Finally told my physically/emotionally abusive H I am divorcing him...

999 replies

Namechanger2015 · 17/05/2015 21:01

I have been posting about my H since Jan. He assaulted me in Dec in front of my DC. I left in late Jan with my DC and we moved in with my parents 1.5h away, close to my family.

Since then he has offered to sell the family home so we can live together close to my parents, and enrol in an abusers course, and has generally seen the error of his ways. Except of course, he hasn't.

He has decided that he likes the house too much to sell it, and is currently enjoying living alone in the 4-bed detached house that I paid towards with my salary, which he would not allow me access to.

He has decided that the abusers course is 'a load of bollocks' and so refuses to do it. I pinned all of my hopes on this course fixing him, and he won't even try. He knows the alternative is divorce and living away from me and his 3 beautiful DC but it seems that is not enough for him. He will not do the course and he will not sell the family house to buy another.

My immediate family know what he has been like over the years and don't ever want to see him again. Some of my extended family know and are 100% behind me as well.

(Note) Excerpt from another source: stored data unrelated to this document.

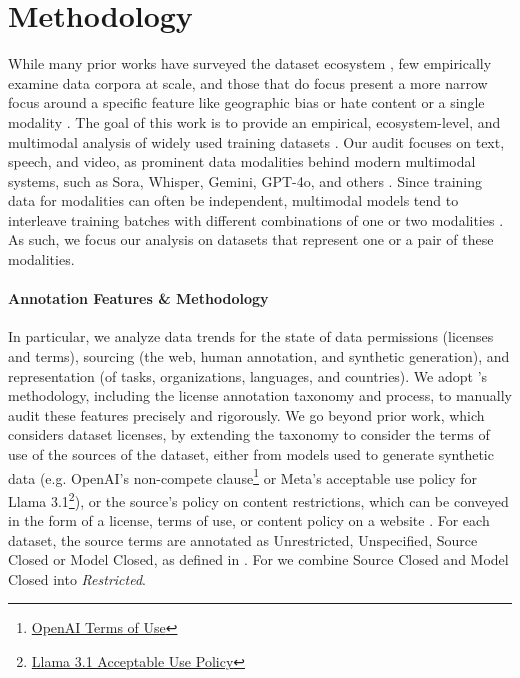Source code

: \vspace{-2mm}
\section{Methodology}
\label{sec:methodology}



\vspace{-2mm}
While many prior works have surveyed the dataset ecosystem \citep{albalak2024survey, liu2024datasets, malik2021automatic, prabhavalkar2023end, 8627985}, few empirically examine data corpora at scale, and those that do focus present a more narrow focus around a specific feature like geographic bias or hate content\citep{birhane2023into,mcmillan2022documenting,shankar2017no} or a single modality \citep{dodge2021documenting, caswell2021quality, elazars, longpre2023data}. The goal of this work is to provide an empirical, ecosystem-level, and multimodal analysis of widely used training datasets \citep{Cen2023}. Our audit focuses on text, speech, and video, as prominent data modalities behind modern multimodal systems, such as Sora, Whisper, Gemini, GPT-4o, and others \citep{sora2024, opensora, radford2023robust, peng2023reproducing, team2023gemini, openAIGPT4o2024}.
Since training data for modalities can often be independent, multimodal models tend to interleave training batches with different combinations of one or two modalities \citep{aghajanyan2023scaling}.
As such, we focus our analysis on datasets that represent one or a pair of these modalities.

\vspace{-2mm}
\paragraph{Annotation Features \& Methodology}
In particular, we analyze data trends for the state of data permissions (licenses and terms), sourcing (the web, human annotation, and synthetic generation), and representation (of tasks, organizations, languages, and countries).
We adopt \citet{longpre2023data}'s methodology, including the license annotation taxonomy and process, to manually audit these features precisely and rigorously.
We go beyond prior work, which considers dataset licenses, by extending the taxonomy to consider the terms of use of the sources of the dataset, either from models used to generate synthetic data (e.g. OpenAI's non-compete clause\footnote{\href{https://openai.com/policies/row-terms-of-use/}{OpenAI Terms of Use}} or Meta's acceptable use policy for Llama 3.1\footnote{\href{https://www.llama.com/llama3_1/use-policy/}{Llama 3.1 Acceptable Use Policy}}), or the source's policy on content restrictions, which can be conveyed in the form of a license, terms of use, or content policy on a website \citep{klyman2024acceptableusepoliciesfoundation}.
For each dataset, the source terms are annotated as Unrestricted, Unspecified, Source Closed or Model Closed, as defined in .
For  we combine Source Closed and Model Closed into \emph{Restricted}.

Last week I told him the solicitor will be in touch to start proceedings and end our marriage. It went like this:

(bland conversation about him wanting to attend a family event with me Hmm)
Me: I have spoken to solicitor and they will be in touch
Him: To do what?
Me: To end the marriage
Him: There is no end with children involved
Me: Yes. You can see the children anytime you want to.
Him: And you will hide away? We will always see each other. For the rest of our lives. There is no end.

(2 hours later)
Him: Can you let me know the kids half term dates, I'd like to have them stay for a few days if that's ok.
Me: Yes, thats fine.
etc.

So that was it. I told him I want a divorce, and he mustered up 4 sentences in a text. Nothing else. No promising to do the course, even if he did think it was crap, and no promising to sell the house to buy a place together, simply because he loves that house too much to give up.

So my marriage is over, once the exceedingly slow SHL finally serves the papers. And he didn't even fight, get angry, nothing. Just took it in his stride.

It's further proof that he never loved me, but I can't help feeling angry, sad, robbed. I could have had a life with someone else. As it stands, I have 3 young DC and no partner, and just me.

Trying not to feel to sad or worthless. I have had an amazing weekend with family at a wedding, the DC and I loved it, and my extended family are simply amazing. I could have lived in the wedding hotel with them all for ever, we have so much love between us all.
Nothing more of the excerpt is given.